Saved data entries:
== Segment start ==

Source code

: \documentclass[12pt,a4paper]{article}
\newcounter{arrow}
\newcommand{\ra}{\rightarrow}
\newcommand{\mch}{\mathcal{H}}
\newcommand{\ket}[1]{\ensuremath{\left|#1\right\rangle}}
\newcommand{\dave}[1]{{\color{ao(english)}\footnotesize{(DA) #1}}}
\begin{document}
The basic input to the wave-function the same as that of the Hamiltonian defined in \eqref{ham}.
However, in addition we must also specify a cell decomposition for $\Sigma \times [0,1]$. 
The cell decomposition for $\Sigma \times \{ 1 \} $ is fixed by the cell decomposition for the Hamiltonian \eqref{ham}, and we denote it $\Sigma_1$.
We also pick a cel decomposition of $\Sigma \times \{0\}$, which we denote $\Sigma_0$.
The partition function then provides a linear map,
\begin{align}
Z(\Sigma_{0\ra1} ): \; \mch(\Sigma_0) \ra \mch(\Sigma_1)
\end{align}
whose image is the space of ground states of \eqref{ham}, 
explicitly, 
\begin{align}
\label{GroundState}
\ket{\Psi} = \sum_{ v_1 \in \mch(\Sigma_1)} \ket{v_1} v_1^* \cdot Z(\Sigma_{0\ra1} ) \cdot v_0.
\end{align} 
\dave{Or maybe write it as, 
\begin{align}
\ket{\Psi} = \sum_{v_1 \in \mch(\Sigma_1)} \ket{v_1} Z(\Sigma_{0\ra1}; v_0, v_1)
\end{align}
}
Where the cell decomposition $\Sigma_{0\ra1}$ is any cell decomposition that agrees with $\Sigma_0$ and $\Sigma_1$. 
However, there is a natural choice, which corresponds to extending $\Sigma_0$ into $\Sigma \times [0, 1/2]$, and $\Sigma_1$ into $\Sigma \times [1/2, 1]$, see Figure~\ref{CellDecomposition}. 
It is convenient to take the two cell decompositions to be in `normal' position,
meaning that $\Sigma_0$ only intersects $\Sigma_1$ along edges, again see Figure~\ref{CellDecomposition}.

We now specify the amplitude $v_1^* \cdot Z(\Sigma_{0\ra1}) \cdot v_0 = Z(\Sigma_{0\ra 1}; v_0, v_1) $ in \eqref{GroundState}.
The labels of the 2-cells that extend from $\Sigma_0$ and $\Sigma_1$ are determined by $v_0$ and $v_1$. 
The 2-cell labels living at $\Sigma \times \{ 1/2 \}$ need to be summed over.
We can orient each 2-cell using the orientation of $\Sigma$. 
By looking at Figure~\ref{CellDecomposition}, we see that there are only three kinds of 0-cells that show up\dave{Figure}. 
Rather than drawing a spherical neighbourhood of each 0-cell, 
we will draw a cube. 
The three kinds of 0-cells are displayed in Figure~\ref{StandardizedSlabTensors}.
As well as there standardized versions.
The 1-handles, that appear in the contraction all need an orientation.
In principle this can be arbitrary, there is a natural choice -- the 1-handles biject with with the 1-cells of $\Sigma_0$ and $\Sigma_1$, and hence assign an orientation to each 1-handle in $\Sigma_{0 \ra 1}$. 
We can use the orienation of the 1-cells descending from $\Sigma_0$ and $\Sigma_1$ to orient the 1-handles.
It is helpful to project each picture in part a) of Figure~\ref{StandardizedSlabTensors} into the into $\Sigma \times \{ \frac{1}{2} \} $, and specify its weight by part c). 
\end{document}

== Segment end ==

TASK DIRECTIONS | Exactly as they stand above, write out all the entries again.

ANSWER TO THIS TASK |
Source code

: \documentclass[12pt,a4paper]{article}
\newcounter{arrow}
\newcommand{\ra}{\rightarrow}
\newcommand{\mch}{\mathcal{H}}
\newcommand{\ket}[1]{\ensuremath{\left|#1\right\rangle}}
\newcommand{\dave}[1]{{\color{ao(english)}\footnotesize{(DA) #1}}}
\begin{document}
The basic input to the wave-function the same as that of the Hamiltonian defined in \eqref{ham}.
However, in addition we must also specify a cell decomposition for $\Sigma \times [0,1]$. 
The cell decomposition for $\Sigma \times \{ 1 \} $ is fixed by the cell decomposition for the Hamiltonian \eqref{ham}, and we denote it $\Sigma_1$.
We also pick a cel decomposition of $\Sigma \times \{0\}$, which we denote $\Sigma_0$.
The partition function then provides a linear map,
\begin{align}
Z(\Sigma_{0\ra1} ): \; \mch(\Sigma_0) \ra \mch(\Sigma_1)
\end{align}
whose image is the space of ground states of \eqref{ham}, 
explicitly, 
\begin{align}
\label{GroundState}
\ket{\Psi} = \sum_{ v_1 \in \mch(\Sigma_1)} \ket{v_1} v_1^* \cdot Z(\Sigma_{0\ra1} ) \cdot v_0.
\end{align} 
\dave{Or maybe write it as, 
\begin{align}
\ket{\Psi} = \sum_{v_1 \in \mch(\Sigma_1)} \ket{v_1} Z(\Sigma_{0\ra1}; v_0, v_1)
\end{align}
}
Where the cell decomposition $\Sigma_{0\ra1}$ is any cell decomposition that agrees with $\Sigma_0$ and $\Sigma_1$. 
However, there is a natural choice, which corresponds to extending $\Sigma_0$ into $\Sigma \times [0, 1/2]$, and $\Sigma_1$ into $\Sigma \times [1/2, 1]$, see Figure~\ref{CellDecomposition}. 
It is convenient to take the two cell decompositions to be in `normal' position,
meaning that $\Sigma_0$ only intersects $\Sigma_1$ along edges, again see Figure~\ref{CellDecomposition}.

We now specify the amplitude $v_1^* \cdot Z(\Sigma_{0\ra1}) \cdot v_0 = Z(\Sigma_{0\ra 1}; v_0, v_1) $ in \eqref{GroundState}.
The labels of the 2-cells that extend from $\Sigma_0$ and $\Sigma_1$ are determined by $v_0$ and $v_1$. 
The 2-cell labels living at $\Sigma \times \{ 1/2 \}$ need to be summed over.
We can orient each 2-cell using the orientation of $\Sigma$. 
By looking at Figure~\ref{CellDecomposition}, we see that there are only three kinds of 0-cells that show up\dave{Figure}. 
Rather than drawing a spherical neighbourhood of each 0-cell, 
we will draw a cube. 
The three kinds of 0-cells are displayed in Figure~\ref{StandardizedSlabTensors}.
As well as there standardized versions.
The 1-handles, that appear in the contraction all need an orientation.
In principle this can be arbitrary, there is a natural choice -- the 1-handles biject with with the 1-cells of $\Sigma_0$ and $\Sigma_1$, and hence assign an orientation to each 1-handle in $\Sigma_{0 \ra 1}$. 
We can use the orienation of the 1-cells descending from $\Sigma_0$ and $\Sigma_1$ to orient the 1-handles.
It is helpful to project each picture in part a) of Figure~\ref{StandardizedSlabTensors} into the into $\Sigma \times \{ \frac{1}{2} \} $, and specify its weight by part c). 
\end{document}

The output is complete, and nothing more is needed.